Overview & Goals
I wanted a pocketable remote that could sleep most of the time, wake instantly, send a 433 MHz packet, and drop back into a low-power state on a coin cell. It also doubled as a crash course in PCB design, RF layout, and enclosure design.
- Learn PCB design and layout for a real battery-powered product.
- Hand place and solder SMD parts, then move to paste + stencil + hot air.
- Debug wake-up sources, sleep behavior, and RF performance.
- Design comfortable cases and iterate on the ergonomics.
Parts & BOM
The board combines the MCU, RF circuitry, 125 kHz section, buttons, and a coin cell holder. The full BOM came out to around $300 including prototyping.
Schematic
The remote’s PCB hosts the RF front end, MCU, 125 kHz interface for future features, and all user buttons. I wanted a single compact board that could slide into different cases.
PCB
The remote’s PCB hosts the RF front end, MCU, 125 kHz interface for future features, and all user buttons. I wanted a single compact board that could slide into different cases.
Fixes
Low power mode can only be woken up from a signal coming from 3v being pulled down to ground. Had to move the antenna from its original placing. The hand soldering job wasn't working great for the RF.
RF Debugging & Fixes
The first revision taught me a lot about RF layout. Moving the antenna away from ground and power planes, improving solder joints, and cleaning up the layout dramatically improved range and reliability.
RF Lessons Learned
- Antenna over continuous planes can hurt range and detune the coil.

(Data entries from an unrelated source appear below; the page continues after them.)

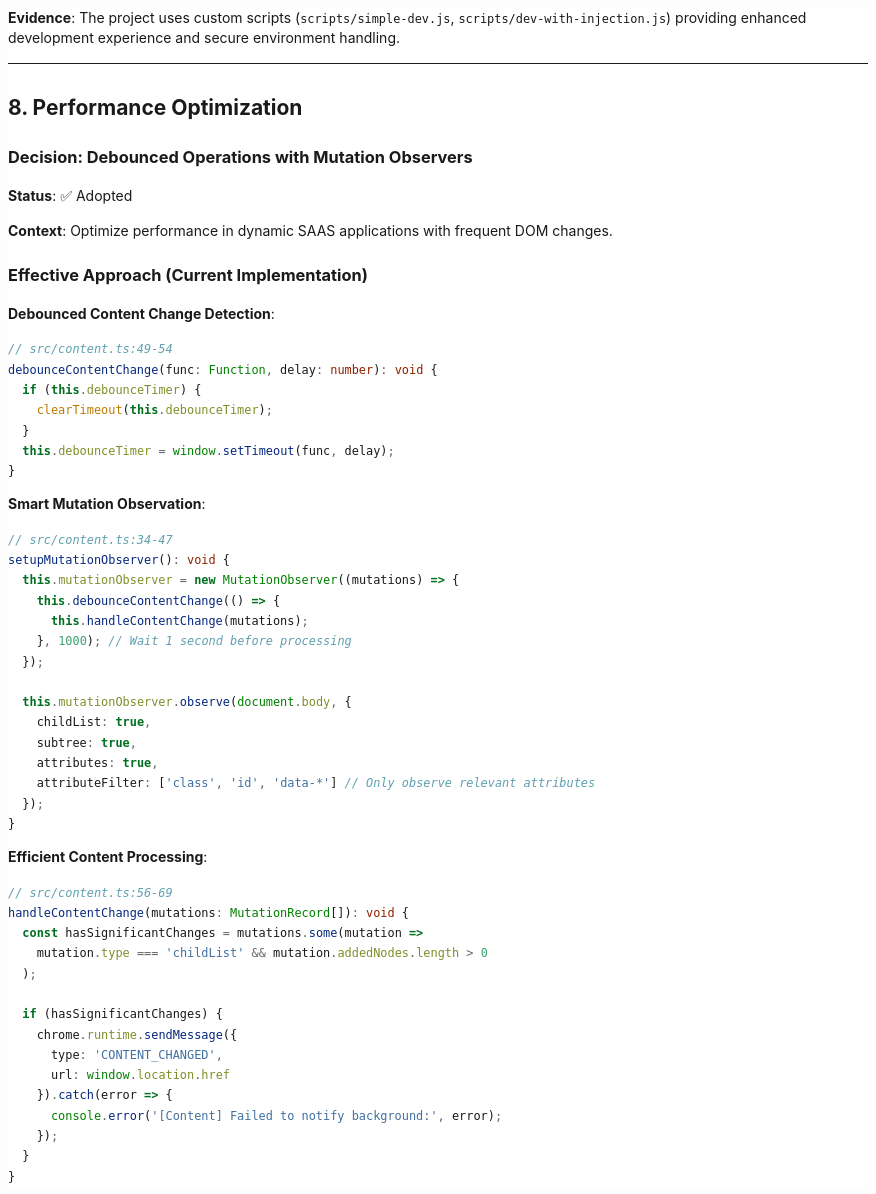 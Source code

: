 **Evidence**: The project uses custom scripts (`scripts/simple-dev.js`, `scripts/dev-with-injection.js`) providing enhanced development experience and secure environment handling.

---

## 8. Performance Optimization

### Decision: Debounced Operations with Mutation Observers

**Status**: ✅ Adopted

**Context**: Optimize performance in dynamic SAAS applications with frequent DOM changes.

### Effective Approach (Current Implementation)

**Debounced Content Change Detection**:
```typescript
// src/content.ts:49-54
debounceContentChange(func: Function, delay: number): void {
  if (this.debounceTimer) {
    clearTimeout(this.debounceTimer);
  }
  this.debounceTimer = window.setTimeout(func, delay);
}
```

**Smart Mutation Observation**:
```typescript
// src/content.ts:34-47
setupMutationObserver(): void {
  this.mutationObserver = new MutationObserver((mutations) => {
    this.debounceContentChange(() => {
      this.handleContentChange(mutations);
    }, 1000); // Wait 1 second before processing
  });

  this.mutationObserver.observe(document.body, {
    childList: true,
    subtree: true,
    attributes: true,
    attributeFilter: ['class', 'id', 'data-*'] // Only observe relevant attributes
  });
}
```

**Efficient Content Processing**:
```typescript
// src/content.ts:56-69
handleContentChange(mutations: MutationRecord[]): void {
  const hasSignificantChanges = mutations.some(mutation => 
    mutation.type === 'childList' && mutation.addedNodes.length > 0
  );

  if (hasSignificantChanges) {
    chrome.runtime.sendMessage({
      type: 'CONTENT_CHANGED',
      url: window.location.href
    }).catch(error => {
      console.error('[Content] Failed to notify background:', error);
    });
  }
}
```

- Lead dress and connector geometry matter more than they look at 433 MHz.
- Consistent solder reflow equals more consistent RF behavior across builds.
Rectangular Remote Case
The first case version was a classic rectangular remote: easy to print, easy to hold, and a good playground for button spacing and board retention features.
TouchTunes RF Remote
To give the remote a real job, I decoded the RF protocol used by TouchTunes jukebox remotes and mapped the buttons to volume control, play/pause, skip, and pin programming. The remote wakes from sleep on the first button press, then returns to sleep automatically after a timeout.

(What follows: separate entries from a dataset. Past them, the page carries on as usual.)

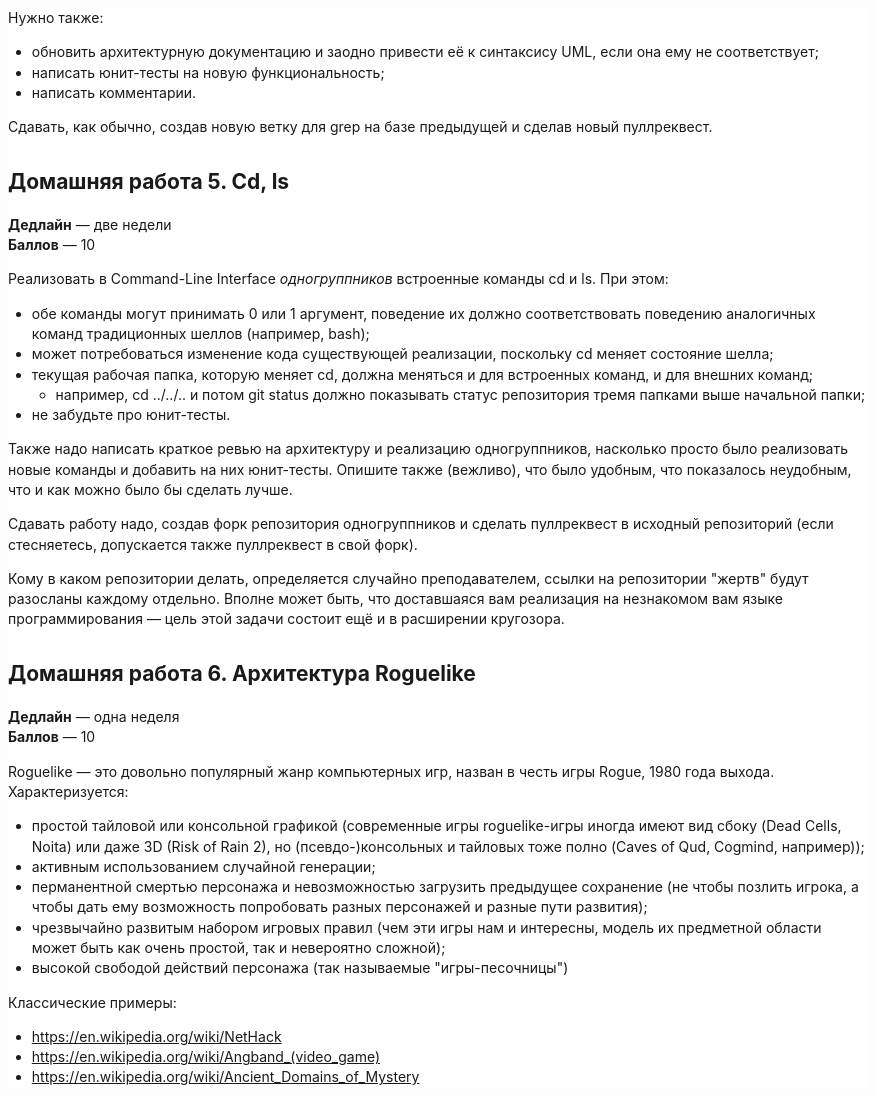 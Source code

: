Нужно также:

- обновить архитектурную документацию и заодно привести её к синтаксису UML, если она ему не соответствует;
- написать юнит-тесты на новую функциональность;
- написать комментарии.

Сдавать, как обычно, создав новую ветку для grep на базе предыдущей и сделав новый пуллреквест.

## Домашняя работа 5. Cd, ls
**Дедлайн** — две недели  
**Баллов** — 10

Реализовать в Command-Line Interface *одногруппников* встроенные команды cd и ls. При этом:

- обе команды могут принимать 0 или 1 аргумент, поведение их должно соответствовать поведению аналогичных команд традиционных шеллов (например, bash);
- может потребоваться изменение кода существующей реализации, поскольку cd меняет состояние шелла;
- текущая рабочая папка, которую меняет cd, должна меняться и для встроенных команд, и для внешних команд;
  - например, cd ../../.. и потом git status должно показывать статус репозитория тремя папками выше начальной папки;
- не забудьте про юнит-тесты.

Также надо написать краткое ревью на архитектуру и реализацию одногруппников, насколько просто было реализовать новые команды и добавить на них юнит-тесты. Опишите также (вежливо), что было удобным, что показалось неудобным, что и как можно было бы сделать лучше.

Сдавать работу надо, создав форк репозитория одногруппников и сделать пуллреквест в исходный репозиторий (если стесняетесь, допускается также пуллреквест в свой форк).

Кому в каком репозитории делать, определяется случайно преподавателем, ссылки на репозитории "жертв" будут разосланы каждому отдельно. Вполне может быть, что доставшаяся вам реализация на незнакомом вам языке программирования — цель этой задачи состоит ещё и в расширении кругозора.

## Домашняя работа 6. Архитектура Roguelike
**Дедлайн** — одна неделя  
**Баллов** — 10

Roguelike — это довольно популярный жанр компьютерных игр, назван в честь игры Rogue, 1980 года выхода. Характеризуется:

- простой тайловой или консольной графикой (современные игры roguelike-игры иногда имеют вид сбоку (Dead Cells, Noita) или даже 3D (Risk of Rain 2), но (псевдо-)консольных и тайловых тоже полно (Caves of Qud, Cogmind, например));
- активным использованием случайной генерации;
- перманентной смертью персонажа и невозможностью загрузить предыдущее сохранение (не чтобы позлить игрока, а чтобы дать ему возможность попробовать разных персонажей и разные пути развития);
- чрезвычайно развитым набором игровых правил (чем эти игры нам и интересны, модель их предметной области может быть как очень простой, так и невероятно сложной);
- высокой свободой действий персонажа (так называемые "игры-песочницы")

Классические примеры:
- https://en.wikipedia.org/wiki/NetHack
- https://en.wikipedia.org/wiki/Angband_(video_game)
- https://en.wikipedia.org/wiki/Ancient_Domains_of_Mystery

When you select change your volume area, the LED will flash out which area is newly selected.
There are 256 different pins. Each juke box can have a different pin. Once you find your pin, the Volume Up, Volume Down, Pause/Play, and Skip song will use your selected pin. This sends a volume up signal with every chagne of the pin so that the user of the remote can verify when they have the correct pin. Most Touch Tunes work on Pin 0.

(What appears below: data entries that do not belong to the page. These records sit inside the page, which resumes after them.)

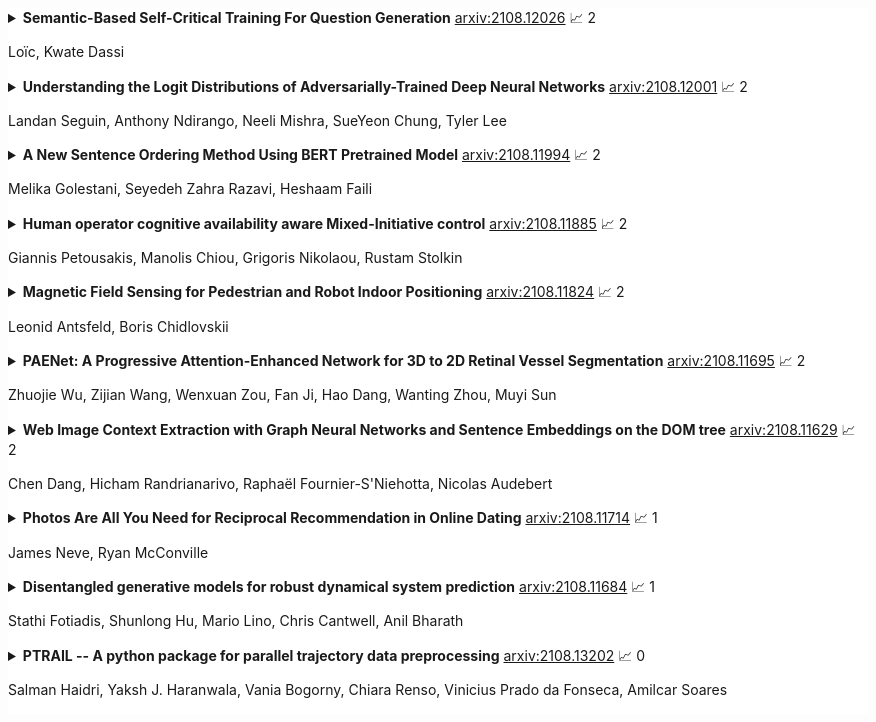 <details><summary><b>Semantic-Based Self-Critical Training For Question Generation</b>
<a href="https://arxiv.org/abs/2108.12026">arxiv:2108.12026</a>
&#x1F4C8; 2 <br>
<p> Loïc, Kwate Dassi</p></summary></details>

<details><summary><b>Understanding the Logit Distributions of Adversarially-Trained Deep Neural Networks</b>
<a href="https://arxiv.org/abs/2108.12001">arxiv:2108.12001</a>
&#x1F4C8; 2 <br>
<p>Landan Seguin, Anthony Ndirango, Neeli Mishra, SueYeon Chung, Tyler Lee</p></summary></details>

<details><summary><b>A New Sentence Ordering Method Using BERT Pretrained Model</b>
<a href="https://arxiv.org/abs/2108.11994">arxiv:2108.11994</a>
&#x1F4C8; 2 <br>
<p>Melika Golestani, Seyedeh Zahra Razavi, Heshaam Faili</p></summary></details>

<details><summary><b>Human operator cognitive availability aware Mixed-Initiative control</b>
<a href="https://arxiv.org/abs/2108.11885">arxiv:2108.11885</a>
&#x1F4C8; 2 <br>
<p>Giannis Petousakis, Manolis Chiou, Grigoris Nikolaou, Rustam Stolkin</p></summary></details>

<details><summary><b>Magnetic Field Sensing for Pedestrian and Robot Indoor Positioning</b>
<a href="https://arxiv.org/abs/2108.11824">arxiv:2108.11824</a>
&#x1F4C8; 2 <br>
<p>Leonid Antsfeld, Boris Chidlovskii</p></summary></details>

<details><summary><b>PAENet: A Progressive Attention-Enhanced Network for 3D to 2D Retinal Vessel Segmentation</b>
<a href="https://arxiv.org/abs/2108.11695">arxiv:2108.11695</a>
&#x1F4C8; 2 <br>
<p>Zhuojie Wu, Zijian Wang, Wenxuan Zou, Fan Ji, Hao Dang, Wanting Zhou, Muyi Sun</p></summary></details>

<details><summary><b>Web Image Context Extraction with Graph Neural Networks and Sentence Embeddings on the DOM tree</b>
<a href="https://arxiv.org/abs/2108.11629">arxiv:2108.11629</a>
&#x1F4C8; 2 <br>
<p>Chen Dang, Hicham Randrianarivo, Raphaël Fournier-S'Niehotta, Nicolas Audebert</p></summary></details>

<details><summary><b>Photos Are All You Need for Reciprocal Recommendation in Online Dating</b>
<a href="https://arxiv.org/abs/2108.11714">arxiv:2108.11714</a>
&#x1F4C8; 1 <br>
<p>James Neve, Ryan McConville</p></summary></details>

<details><summary><b>Disentangled generative models for robust dynamical system prediction</b>
<a href="https://arxiv.org/abs/2108.11684">arxiv:2108.11684</a>
&#x1F4C8; 1 <br>
<p>Stathi Fotiadis, Shunlong Hu, Mario Lino, Chris Cantwell, Anil Bharath</p></summary></details>

<details><summary><b>PTRAIL -- A python package for parallel trajectory data preprocessing</b>
<a href="https://arxiv.org/abs/2108.13202">arxiv:2108.13202</a>
&#x1F4C8; 0 <br>
<p>Salman Haidri, Yaksh J. Haranwala, Vania Bogorny, Chiara Renso, Vinicius Prado da Fonseca, Amilcar Soares</p></summary></details>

How to find the pin of your juke box: Starting at Pin 0, cycle up pins using Pin Up - Fast. Once you pass a pin that interacts with your juke box, you can go back over that pin with Pin Up/Down - Slow to set your remote to the correct Pin.
TouchTunes Behavior
- Remote must be woken from sleep before use; auto-sleeps ~10 seconds after last press.
- Volume Up/Down, Pause/Play, and Skip all respect the currently selected pin and area.
- There are 256 possible pins; most TouchTunes units default to Pin 0, but the remote can scan quickly using Pin Up/Down – Fast, then refine using slower steps.
Incognito “Vape” Case
While testing the TouchTunes remote at a bar, the idea came up to disguise it as a vape. A couple of days of SolidWorks tutorials later, I had a vape-style case that fit the remote perfectly – and fooled a few friends who thought I’d picked up vaping.
Status
The remote works reliably as a TouchTunes controller and as a general-purpose 433 MHz platform. The rectangular and vape-style cases both hold the board securely and feel good in hand, making this a solid base for future handheld RF projects.